We went to a couple gardens and temples today and honestly the names are starting to blur together. Lion this, dragon that; it's hard to remember and differentiate all the names. Suzhou is a pretty cool area but is a lot colder than Shanghai.
We also hit up the silk factory today since it's a famous place for silk production in china, and silk embroidery museum as well. Not surprisingly, the factory and museum tour were just another sales pitch to get us to buy stuff while we were there. The artwork at the museum was pretty fantastic though. I don't know how many people have tried embroidery or ever looked at the back of an embroidered piece, but it usually looks like a huge mess of loose threads and knots. Some of the pieces at the museum were double sided where each side had a different image and it required the artisan to use two needles at once and work using mirrors so she could see both sides at once. For the layman artist, it's a pain in the ass.
The styles ranged heavily though from stereotypical chinese fish and bamboo to photorealism and even abstract. It was amazing what they were able to recreate using a needle, a thread and about a billion hours of cheap labor. When you first look at some of them, they look like they were real photos and some others they even imitate the brush strokes of paintings like the Mona Lisa.

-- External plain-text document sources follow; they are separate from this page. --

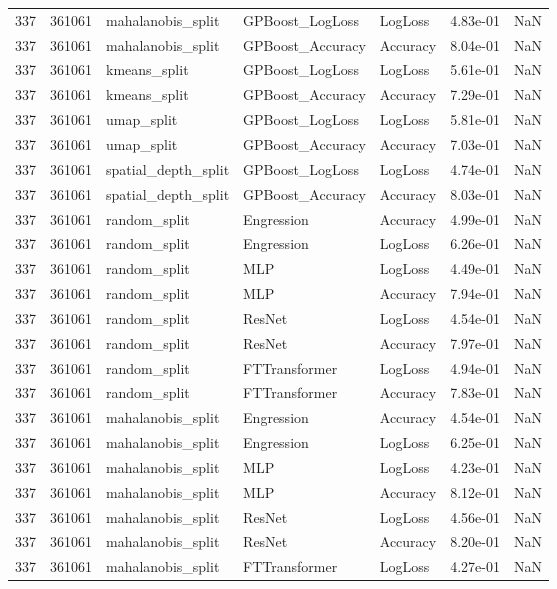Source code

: \begin{tabular}{rrlllrr}
337 & 361061 & mahalanobis\_split & GPBoost\_LogLoss & LogLoss & 4.83e-01 & NaN \\
337 & 361061 & mahalanobis\_split & GPBoost\_Accuracy & Accuracy & 8.04e-01 & NaN \\
337 & 361061 & kmeans\_split & GPBoost\_LogLoss & LogLoss & 5.61e-01 & NaN \\
337 & 361061 & kmeans\_split & GPBoost\_Accuracy & Accuracy & 7.29e-01 & NaN \\
337 & 361061 & umap\_split & GPBoost\_LogLoss & LogLoss & 5.81e-01 & NaN \\
337 & 361061 & umap\_split & GPBoost\_Accuracy & Accuracy & 7.03e-01 & NaN \\
337 & 361061 & spatial\_depth\_split & GPBoost\_LogLoss & LogLoss & 4.74e-01 & NaN \\
337 & 361061 & spatial\_depth\_split & GPBoost\_Accuracy & Accuracy & 8.03e-01 & NaN \\
337 & 361061 & random\_split & Engression & Accuracy & 4.99e-01 & NaN \\
337 & 361061 & random\_split & Engression & LogLoss & 6.26e-01 & NaN \\
337 & 361061 & random\_split & MLP & LogLoss & 4.49e-01 & NaN \\
337 & 361061 & random\_split & MLP & Accuracy & 7.94e-01 & NaN \\
337 & 361061 & random\_split & ResNet & LogLoss & 4.54e-01 & NaN \\
337 & 361061 & random\_split & ResNet & Accuracy & 7.97e-01 & NaN \\
337 & 361061 & random\_split & FTTransformer & LogLoss & 4.94e-01 & NaN \\
337 & 361061 & random\_split & FTTransformer & Accuracy & 7.83e-01 & NaN \\
337 & 361061 & mahalanobis\_split & Engression & Accuracy & 4.54e-01 & NaN \\
337 & 361061 & mahalanobis\_split & Engression & LogLoss & 6.25e-01 & NaN \\
337 & 361061 & mahalanobis\_split & MLP & LogLoss & 4.23e-01 & NaN \\
337 & 361061 & mahalanobis\_split & MLP & Accuracy & 8.12e-01 & NaN \\
337 & 361061 & mahalanobis\_split & ResNet & LogLoss & 4.56e-01 & NaN \\
337 & 361061 & mahalanobis\_split & ResNet & Accuracy & 8.20e-01 & NaN \\
337 & 361061 & mahalanobis\_split & FTTransformer & LogLoss & 4.27e-01 & NaN \\

\end{tabular}
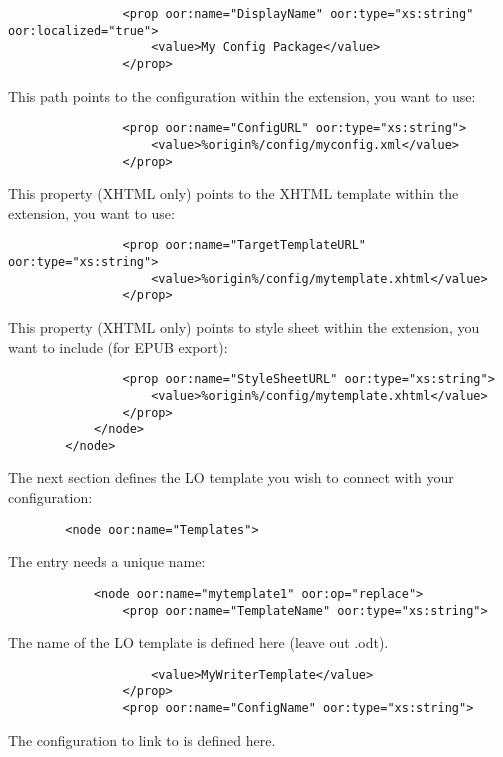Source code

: \documentclass{article}
\begin{document}
\begin{verbatim}
                <prop oor:name="DisplayName" oor:type="xs:string" oor:localized="true">
                    <value>My Config Package</value>
                </prop>
\end{verbatim}
{\mdseries
This path points to the configuration within the extension, you want to use:}

\begin{verbatim}
                <prop oor:name="ConfigURL" oor:type="xs:string">
                    <value>%origin%/config/myconfig.xml</value>
                </prop>
\end{verbatim}
{\mdseries
This property (XHTML only) points to the XHTML template within the extension, you want to use:}

\begin{verbatim}
                <prop oor:name="TargetTemplateURL" oor:type="xs:string">
                    <value>%origin%/config/mytemplate.xhtml</value>
                </prop>
\end{verbatim}
{\mdseries
This property (XHTML only) points to style sheet within the extension, you want to include (for EPUB export):}

\begin{verbatim}
                <prop oor:name="StyleSheetURL" oor:type="xs:string">
                    <value>%origin%/config/mytemplate.xhtml</value>
                </prop>
            </node>
        </node>
\end{verbatim}
{\mdseries
The next section defines the LO template you wish to connect with your configuration:}

\begin{verbatim}
        <node oor:name="Templates">
\end{verbatim}
{\mdseries
The entry needs a unique name:}

\begin{verbatim}
            <node oor:name="mytemplate1" oor:op="replace">
                <prop oor:name="TemplateName" oor:type="xs:string">
\end{verbatim}
{\mdseries
The name of the LO template is defined here (leave out .odt).}

\begin{verbatim}
                    <value>MyWriterTemplate</value>
                </prop>
                <prop oor:name="ConfigName" oor:type="xs:string">
\end{verbatim}
{\mdseries
The configuration to link to is defined here.}
\end{document}
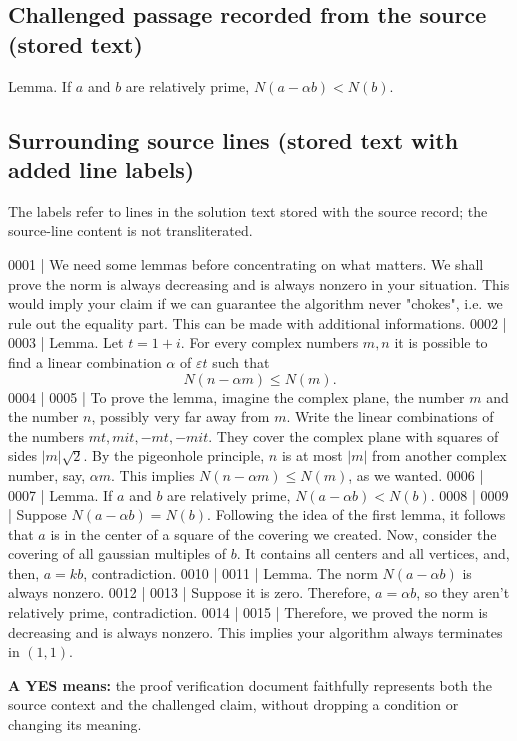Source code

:\documentclass[11pt]{article}
\begin{document}
\subsection*{Challenged passage recorded from the source (stored text)}
\begin{Vsrc}
Lemma. If $a$ and $b$ are relatively prime, $N(a-\alpha b)\lt N(b)$.
\end{Vsrc}
\subsection*{Surrounding source lines (stored text with added line labels)}
The labels refer to lines in the solution text stored with the source record; the source-line content is not transliterated.
\begin{Vsrc}
0001 | We need some lemmas before concentrating on what matters. We shall prove the norm is always decreasing and is always nonzero in your situation. This would imply your claim if we can guarantee the algorithm never "chokes", i.e. we rule out the equality part. This can be made with additional informations.
0002 | 
0003 | Lemma. Let $t=1+i$. For every complex numbers $m,n$ it is possible to find a linear combination $\alpha$ of $\varepsilon t$ such that $$N(n-\alpha m)\leqslant N(m).$$
0004 | 
0005 | To prove the lemma, imagine the complex plane, the number $m$ and the number $n$, possibly very far away from $m$. Write the linear combinations of the numbers $mt, mit, -mt, -mit$. They cover the complex plane with squares of sides $|m|\sqrt{2}$. By the pigeonhole principle, $n$ is at most $|m|$ from another complex number, say, $\alpha m$. This implies $N(n-\alpha m)\leqslant N(m)$, as we wanted. 
0006 | 
0007 | Lemma. If $a$ and $b$ are relatively prime, $N(a-\alpha b)\lt N(b)$.
0008 | 
0009 | Suppose $N(a-\alpha b)=N(b)$. Following the idea of the first lemma, it follows that $a$ is in the center of a square of the covering we created. Now, consider the covering of all gaussian multiples of $b$. It contains all centers and all vertices, and, then, $a=kb$, contradiction.
0010 | 
0011 | Lemma. The norm $N(a-\alpha b)$ is always nonzero.
0012 | 
0013 | Suppose it is zero. Therefore, $a=\alpha b$, so they aren't relatively prime, contradiction.
0014 | 
0015 | Therefore, we proved the norm is decreasing and is always nonzero. This implies your algorithm always terminates in $(1,1)$.
\end{Vsrc}
\textbf{A YES means:} the proof verification document faithfully represents both the source context and the challenged claim, without dropping a condition or changing its meaning.
\end{document}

The tour guide that was leading us through the exhibits and even showing us the ladies embroidering on the spot explained all of this to us in perfect english. If I hadn't met him in the middle of china, I probably would have guessed his accent to be somewhere between the uk to australia. It was a bit off from those exactly, but I never would have guessed China. His name was Billy, although I'm sure that was just a name he chose to keep foreigners like me from saying 'hwat was that again?'. He looks pretty young and apparently is the same age as me, but after talking with him for a bit, I realized how we're worlds apart. He's married and has a 2 year old daughter at home. He went to a University here in China to study English like our tour guide for Shanghai. Although our tour guide only moonlights as a tour guide and his real job is a english translator professor at a University in his home town, thinking of going to a University to lead tourists through an embroidery factory would make any college kid back in the states to say 'fuck that'. While English majors in the states use it to be aspiring actors, what I get from both the of our guides is that they really enjoy using their degree in english to meet new and different people from a land of homogeneity.

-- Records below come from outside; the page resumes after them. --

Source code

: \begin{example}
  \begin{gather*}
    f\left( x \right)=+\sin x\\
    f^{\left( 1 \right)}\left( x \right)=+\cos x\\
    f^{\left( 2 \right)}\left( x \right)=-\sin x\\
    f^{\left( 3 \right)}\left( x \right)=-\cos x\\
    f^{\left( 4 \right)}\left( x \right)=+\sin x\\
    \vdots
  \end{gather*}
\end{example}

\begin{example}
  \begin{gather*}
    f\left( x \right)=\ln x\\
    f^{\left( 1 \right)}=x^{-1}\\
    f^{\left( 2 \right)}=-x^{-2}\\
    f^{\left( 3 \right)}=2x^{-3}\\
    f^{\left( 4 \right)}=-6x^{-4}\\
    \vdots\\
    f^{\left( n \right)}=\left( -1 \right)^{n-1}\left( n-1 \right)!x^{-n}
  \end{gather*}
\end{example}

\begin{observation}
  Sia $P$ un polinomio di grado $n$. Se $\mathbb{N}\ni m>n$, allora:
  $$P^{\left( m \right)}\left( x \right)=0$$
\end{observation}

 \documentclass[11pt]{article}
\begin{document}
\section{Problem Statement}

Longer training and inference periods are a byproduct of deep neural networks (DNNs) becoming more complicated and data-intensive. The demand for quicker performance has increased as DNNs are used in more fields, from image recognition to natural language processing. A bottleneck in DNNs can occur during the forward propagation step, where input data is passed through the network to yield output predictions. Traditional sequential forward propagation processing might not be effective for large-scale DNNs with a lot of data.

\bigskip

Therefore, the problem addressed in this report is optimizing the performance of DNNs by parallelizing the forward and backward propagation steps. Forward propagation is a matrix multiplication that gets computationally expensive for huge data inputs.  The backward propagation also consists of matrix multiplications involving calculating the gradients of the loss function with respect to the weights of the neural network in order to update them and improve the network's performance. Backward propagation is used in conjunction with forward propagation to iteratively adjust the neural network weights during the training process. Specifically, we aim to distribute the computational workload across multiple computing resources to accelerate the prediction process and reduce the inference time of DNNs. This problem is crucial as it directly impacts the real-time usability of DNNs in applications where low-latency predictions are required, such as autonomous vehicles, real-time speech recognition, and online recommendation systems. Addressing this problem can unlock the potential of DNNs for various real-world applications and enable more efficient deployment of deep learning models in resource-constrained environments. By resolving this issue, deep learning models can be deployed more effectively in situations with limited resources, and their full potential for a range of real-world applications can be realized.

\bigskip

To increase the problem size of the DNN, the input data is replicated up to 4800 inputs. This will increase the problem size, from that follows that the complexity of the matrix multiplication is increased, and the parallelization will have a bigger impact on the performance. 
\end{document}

Beyond the homogeneity of the people, it is rare to find something truly unique in a land that prides itself on being able to mass produce everything from happy meals to the shoes on your feet. One thing I've come to understand is that if you see something being sold here, there's one being sold just like it in a booth down the street. So when people tell you it's hand made and one of a kind, I'm more inclined to call bullshit. In the embroidery factory, the pieces of art are truly spectacular works of craftsmanship, which is why I call them artisans rather than artists, but when you walk past a hundred embroidered artworks, you begin to see there are far fewer designs that they have to pull from. I loved the 'kitten stalking a mantis' piece, but I saw at least 5 of them and each completely identical. I commented on this to Billy and asked him "Do the seamstresses ever get to choose what designs they get to make?" and he replied "Sometimes". While embroidery is creative art along with painting, sculpting and performance art, it seems to lose the creative side of it just like any other 'art' that becomes a job.
After talking to Billy some more, apparently only one person gets to decide which designs get created at the embroidery factory. He/she basically just compiles a bunch of images they think would be cool/sell well and sends them to the factory to get them made. From a creative bias, I don't think that's a great idea to limit any creative input to one person with an internet connection. Although the artworks made aren't embroidered stock photography, they're not far from it. I don't think anyone's gonna want to drop a grand on an embroidered reproduction of Starry Night or Monet's Waterlilies. It's like buying Kidz Bop instead of the real album. But maybe that's part of the genius of China. Not only being able to copy Kidz Bop albums and sell them on the streets for the price they're worth but being able to emulate everything there is with such a precision that everyone else says 'fuck it'.